(Collected data)
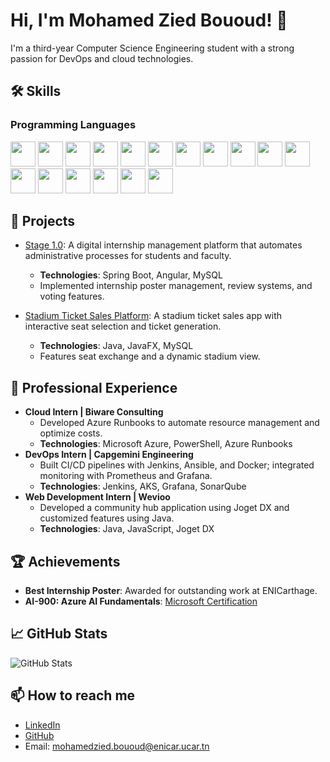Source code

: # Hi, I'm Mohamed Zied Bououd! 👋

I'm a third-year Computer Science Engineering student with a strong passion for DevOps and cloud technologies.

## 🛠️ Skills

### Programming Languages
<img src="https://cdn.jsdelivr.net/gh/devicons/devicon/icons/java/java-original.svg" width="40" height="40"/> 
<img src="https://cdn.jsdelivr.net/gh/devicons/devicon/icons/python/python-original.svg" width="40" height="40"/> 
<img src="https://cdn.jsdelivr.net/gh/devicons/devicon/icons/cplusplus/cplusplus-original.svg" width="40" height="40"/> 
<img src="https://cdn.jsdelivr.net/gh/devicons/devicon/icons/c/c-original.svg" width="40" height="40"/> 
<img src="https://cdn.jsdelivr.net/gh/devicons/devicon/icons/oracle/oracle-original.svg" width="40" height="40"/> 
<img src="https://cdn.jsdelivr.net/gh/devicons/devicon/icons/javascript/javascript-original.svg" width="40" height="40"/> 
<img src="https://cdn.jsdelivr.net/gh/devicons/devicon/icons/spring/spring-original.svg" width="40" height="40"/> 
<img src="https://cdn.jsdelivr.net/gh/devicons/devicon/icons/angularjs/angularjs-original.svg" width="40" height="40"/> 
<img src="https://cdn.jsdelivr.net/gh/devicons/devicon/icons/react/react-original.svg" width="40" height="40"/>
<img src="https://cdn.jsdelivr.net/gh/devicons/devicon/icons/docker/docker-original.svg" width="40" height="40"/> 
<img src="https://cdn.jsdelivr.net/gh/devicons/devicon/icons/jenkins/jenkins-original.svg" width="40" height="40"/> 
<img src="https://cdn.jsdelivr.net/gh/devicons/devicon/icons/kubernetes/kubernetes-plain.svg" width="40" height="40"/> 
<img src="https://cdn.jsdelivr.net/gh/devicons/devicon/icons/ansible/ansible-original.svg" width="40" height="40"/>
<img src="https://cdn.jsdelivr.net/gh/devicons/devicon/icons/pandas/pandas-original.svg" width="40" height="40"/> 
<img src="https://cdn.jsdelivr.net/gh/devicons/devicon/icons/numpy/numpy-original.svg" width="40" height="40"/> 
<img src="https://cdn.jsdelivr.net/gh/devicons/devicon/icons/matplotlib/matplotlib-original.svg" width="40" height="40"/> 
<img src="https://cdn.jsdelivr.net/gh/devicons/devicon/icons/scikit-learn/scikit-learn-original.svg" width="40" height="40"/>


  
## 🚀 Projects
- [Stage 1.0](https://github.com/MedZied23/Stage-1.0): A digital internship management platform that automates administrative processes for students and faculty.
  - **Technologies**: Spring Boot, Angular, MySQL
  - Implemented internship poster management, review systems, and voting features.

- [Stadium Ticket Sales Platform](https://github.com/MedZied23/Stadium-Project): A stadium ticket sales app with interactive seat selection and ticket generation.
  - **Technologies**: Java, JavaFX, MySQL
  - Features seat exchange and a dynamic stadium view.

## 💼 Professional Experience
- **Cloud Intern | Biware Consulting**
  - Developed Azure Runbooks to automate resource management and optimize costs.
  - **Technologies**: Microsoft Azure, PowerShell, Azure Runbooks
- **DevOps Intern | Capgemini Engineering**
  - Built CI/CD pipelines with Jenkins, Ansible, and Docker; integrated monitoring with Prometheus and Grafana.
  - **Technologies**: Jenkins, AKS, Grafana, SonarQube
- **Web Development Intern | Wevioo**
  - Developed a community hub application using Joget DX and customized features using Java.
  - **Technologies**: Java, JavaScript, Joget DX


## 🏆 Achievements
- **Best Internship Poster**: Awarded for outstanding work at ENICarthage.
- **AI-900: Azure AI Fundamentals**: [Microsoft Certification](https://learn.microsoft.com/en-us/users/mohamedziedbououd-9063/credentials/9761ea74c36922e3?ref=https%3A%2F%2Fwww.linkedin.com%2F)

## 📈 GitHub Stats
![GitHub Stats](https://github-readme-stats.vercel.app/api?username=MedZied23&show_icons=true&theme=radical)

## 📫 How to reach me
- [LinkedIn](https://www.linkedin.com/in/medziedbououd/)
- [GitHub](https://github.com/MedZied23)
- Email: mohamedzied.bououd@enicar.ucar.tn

...

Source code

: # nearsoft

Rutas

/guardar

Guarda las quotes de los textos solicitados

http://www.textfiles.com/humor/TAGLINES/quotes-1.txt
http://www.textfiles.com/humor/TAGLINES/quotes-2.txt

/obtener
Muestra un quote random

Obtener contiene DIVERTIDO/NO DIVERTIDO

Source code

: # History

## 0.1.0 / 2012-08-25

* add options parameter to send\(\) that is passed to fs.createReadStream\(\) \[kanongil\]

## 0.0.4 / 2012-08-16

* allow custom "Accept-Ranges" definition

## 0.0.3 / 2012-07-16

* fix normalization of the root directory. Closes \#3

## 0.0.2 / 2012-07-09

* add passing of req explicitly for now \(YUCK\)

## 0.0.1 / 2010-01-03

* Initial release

Problem to solve: Please filter the entries above down to the lines holding "management" and copy them.

Output of the exercise:
- [Stage 1.0](https://github.com/MedZied23/Stage-1.0): A digital internship management platform that automates administrative processes for students and faculty.
  - Implemented internship poster management, review systems, and voting features.
  - Developed Azure Runbooks to automate resource management and optimize costs.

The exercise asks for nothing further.